Sul grafico a 4 ore la coppia ha rimbalzato dal ritracciamento del 23,6% – 1,3538, invertendo a favore del dollaro e consolidando sotto la zona 1,3467–1,3482. Di conseguenza, la discesa potrebbe continuare verso il livello di Fibonacci del 50% – 1,3409 e oltre. Il consolidamento sopra 1,3467–1,3482 suggerirebbe una ripresa della crescita per la sterlina. Oggi non si osservano divergenze emergenti.
Rapporto Commitments of Traders (COT):
L'umore della categoria "Non‑commercial" nell'ultima settimana di rilevazione è diventato meno "ribassista", ma rimane comunque tale. I contratti long degli speculatori sono aumentati di 6.521, mentre gli short si sono ridotti di 10.129. Il divario attuale tra long e short è quindi circa 51.000 contro 122.000. I ribassisti hanno dominato negli ultimi mesi, ma se prima questo dominio era indiscusso, ora lo è, dato il cambiamento del contesto informativo.

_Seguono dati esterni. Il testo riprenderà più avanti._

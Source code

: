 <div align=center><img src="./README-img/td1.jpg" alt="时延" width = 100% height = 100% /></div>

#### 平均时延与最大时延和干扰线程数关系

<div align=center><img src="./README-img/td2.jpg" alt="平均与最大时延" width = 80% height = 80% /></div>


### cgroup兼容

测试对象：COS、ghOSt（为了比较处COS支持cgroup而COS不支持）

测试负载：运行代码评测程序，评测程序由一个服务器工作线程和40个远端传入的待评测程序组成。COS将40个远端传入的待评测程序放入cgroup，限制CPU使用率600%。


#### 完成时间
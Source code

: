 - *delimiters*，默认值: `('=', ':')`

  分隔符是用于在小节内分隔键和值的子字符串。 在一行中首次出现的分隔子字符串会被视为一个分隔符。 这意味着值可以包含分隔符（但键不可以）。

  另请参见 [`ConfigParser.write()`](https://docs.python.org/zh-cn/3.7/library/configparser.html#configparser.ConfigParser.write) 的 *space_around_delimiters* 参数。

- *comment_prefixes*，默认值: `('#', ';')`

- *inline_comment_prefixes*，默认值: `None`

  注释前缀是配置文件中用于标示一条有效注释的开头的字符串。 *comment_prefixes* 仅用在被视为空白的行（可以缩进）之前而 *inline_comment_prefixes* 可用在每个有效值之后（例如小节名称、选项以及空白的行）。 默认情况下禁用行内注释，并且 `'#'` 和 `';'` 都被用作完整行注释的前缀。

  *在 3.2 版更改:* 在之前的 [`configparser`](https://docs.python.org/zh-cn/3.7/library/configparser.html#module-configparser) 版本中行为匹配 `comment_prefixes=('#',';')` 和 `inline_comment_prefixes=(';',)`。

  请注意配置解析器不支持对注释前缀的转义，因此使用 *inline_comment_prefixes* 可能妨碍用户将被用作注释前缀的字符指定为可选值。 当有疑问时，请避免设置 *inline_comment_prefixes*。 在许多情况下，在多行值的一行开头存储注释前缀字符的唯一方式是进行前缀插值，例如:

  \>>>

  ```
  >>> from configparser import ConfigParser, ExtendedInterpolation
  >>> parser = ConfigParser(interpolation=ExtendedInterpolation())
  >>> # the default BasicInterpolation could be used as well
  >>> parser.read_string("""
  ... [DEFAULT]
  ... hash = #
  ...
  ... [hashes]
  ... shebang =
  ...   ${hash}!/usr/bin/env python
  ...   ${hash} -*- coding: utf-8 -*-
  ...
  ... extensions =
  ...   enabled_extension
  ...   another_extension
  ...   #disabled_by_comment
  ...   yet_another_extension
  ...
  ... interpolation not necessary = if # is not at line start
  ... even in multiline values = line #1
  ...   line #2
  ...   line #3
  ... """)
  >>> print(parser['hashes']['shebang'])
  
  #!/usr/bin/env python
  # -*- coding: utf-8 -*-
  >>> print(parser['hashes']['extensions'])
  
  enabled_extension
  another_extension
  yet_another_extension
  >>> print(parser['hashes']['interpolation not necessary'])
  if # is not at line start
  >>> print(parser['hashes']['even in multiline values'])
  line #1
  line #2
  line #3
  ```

Io continuo a non credere in un trend ribassista strutturale per la sterlina; nel prossimo periodo tutto dipenderà meno dai dati economici, dalla politica commerciale di Trump o dalle banche centrali e più dalla durata, dall'intensità e dalle conseguenze della guerra in Medio Oriente. Nelle ultime settimane il mercato si è riallineato a uno scenario di pace, ma i negoziati tra Iran e USA sono naufragati prima ancora di iniziare seriamente. Non è garantito che riprenderanno presto.
Calendario economico per USA e Regno Unito:
Regno Unito – Tasso di disoccupazione (06:00 UTC)
Regno Unito – Variazione della retribuzione oraria media (06:00 UTC)
Regno Unito – Variazione del numero di disoccupati (06:00 UTC)
Il calendario economico del 21 luglio prevede tre eventi, tutti e tre ora disponibili per i trader. Il contesto economico influenzerà il sentiment di mercato martedì.
Previsioni su GBP/USD e consigli per i trader:
Vendite: possibili in caso di rimbalzo dall'area 1,3526–1,3543 sul grafico orario, con target 1,3454–1,3457 (obiettivo raggiunto). Nuove vendite possono essere considerate alla chiusura sotto 1,3454–1,3457 o su un pullback da questa zona dal basso con target 1,3382.
Acquisti: possibili alla chiusura sopra 1,3454–1,3457 con target 1,3526–1,3543.
Le griglie di livelli Fibonacci sono tracciate da 1,3457 a 1,3139 sul grafico orario e da 1,3158 a 1,3655 su quello a 4 ore.